I’ve seen the documentaries, read tons and I’m still on the fence. That being said I have many issues with how the investigation was handled-especially the evidence as well as not following up with many of the leads.
Here’s what I’m wondering...did the state worry about the quality of the evidence and investigation so that rather that worry about that coming out, allowed the Alford pleas as an “everybody wins” scenario? The WM3 get out and the state’s poor investigation doesn’t get exposed—because that may open the state up to civil litigation?
Just thinking out loud...
They accepted the Alford plea deal coz they knew it was gonna be a Celeb-Fest-Free-Publicity-4-All-Fully-Funded media circus.
They'd already served what would be the average full sentence in much of the western world anyways, they admitted they we're ...
Guilty!
Officially! On Record! For All Time!
Even so they had been found guilty already...twice
And even then they had another 10 years on probation before they would have finally served their full sentences
I'm not really seeing a win-win situation?
If I had been only wrongly accused of such horrific things I wouldn't see it as win-win situation
If I had been truly innocent of any involvement in the violent murders of 3 little boys of which I had then been found guilty & sentenced to death in a court of law I would damn well challenge every single piece of evidence used to put me there endlessly until I proved my innocence.

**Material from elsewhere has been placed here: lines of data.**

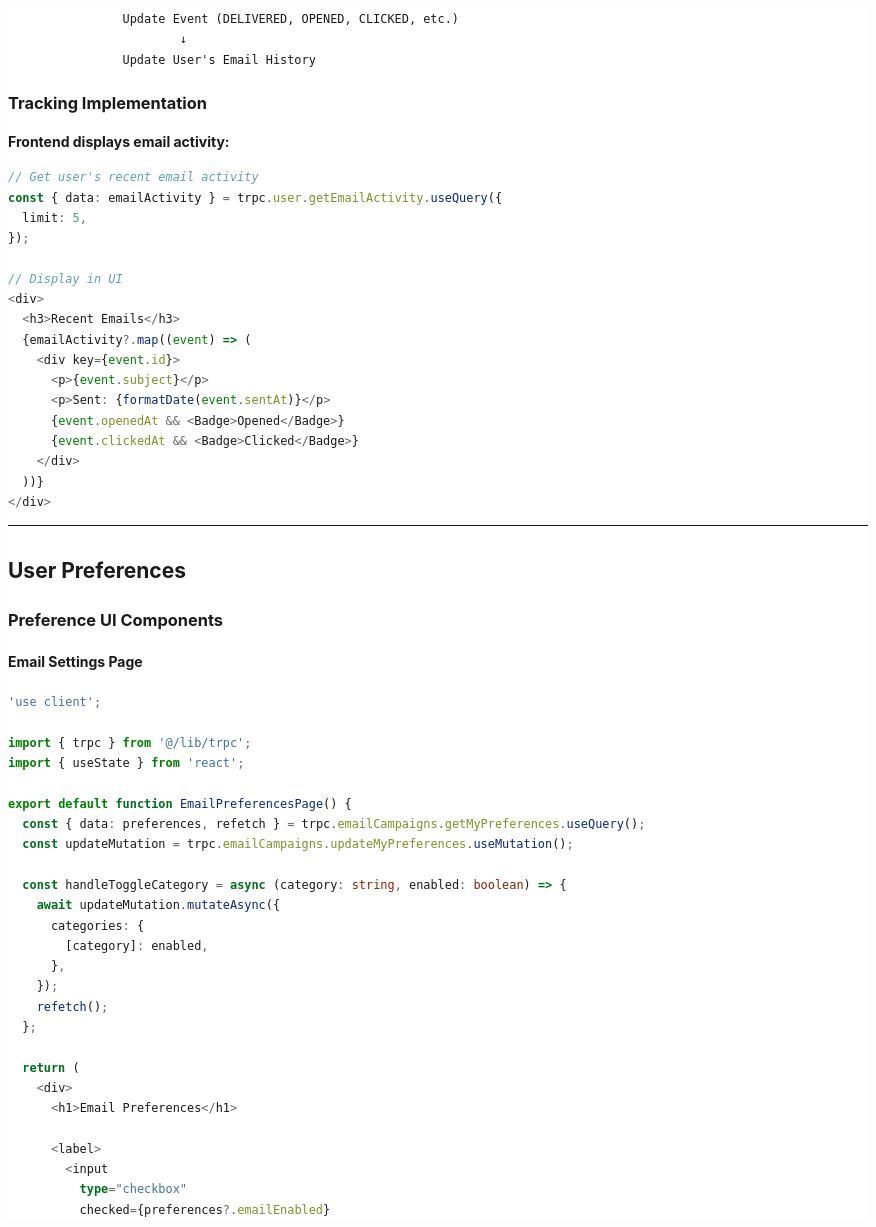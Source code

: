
 ```
                Update Event (DELIVERED, OPENED, CLICKED, etc.)
                        ↓
                Update User's Email History
```

### Tracking Implementation

**Frontend displays email activity:**

```typescript
// Get user's recent email activity
const { data: emailActivity } = trpc.user.getEmailActivity.useQuery({
  limit: 5,
});

// Display in UI
<div>
  <h3>Recent Emails</h3>
  {emailActivity?.map((event) => (
    <div key={event.id}>
      <p>{event.subject}</p>
      <p>Sent: {formatDate(event.sentAt)}</p>
      {event.openedAt && <Badge>Opened</Badge>}
      {event.clickedAt && <Badge>Clicked</Badge>}
    </div>
  ))}
</div>
```

---

## User Preferences

### Preference UI Components

#### Email Settings Page

```typescript
'use client';

import { trpc } from '@/lib/trpc';
import { useState } from 'react';

export default function EmailPreferencesPage() {
  const { data: preferences, refetch } = trpc.emailCampaigns.getMyPreferences.useQuery();
  const updateMutation = trpc.emailCampaigns.updateMyPreferences.useMutation();

  const handleToggleCategory = async (category: string, enabled: boolean) => {
    await updateMutation.mutateAsync({
      categories: {
        [category]: enabled,
      },
    });
    refetch();
  };

  return (
    <div>
      <h1>Email Preferences</h1>
      
      <label>
        <input
          type="checkbox"
          checked={preferences?.emailEnabled}
```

Even if that took longer than my completed sentence I would fight it - Endlessly
Not only for proving my innocence,
I Would Fight For Justice Endlessly For All Three of Those Boys
Which incidentally, also quite possibly the odditiest part about this, is they said they pdid have?
Where then is this so-called proof of innocence evidence? which would they promised knocking-on a decade-ish ago?
What happened?
Is it as the science behind the DNA evidence becoming more absorbed into our everyday knowledge it becomes more & more obvious that claim as 'evidence' is nonsense?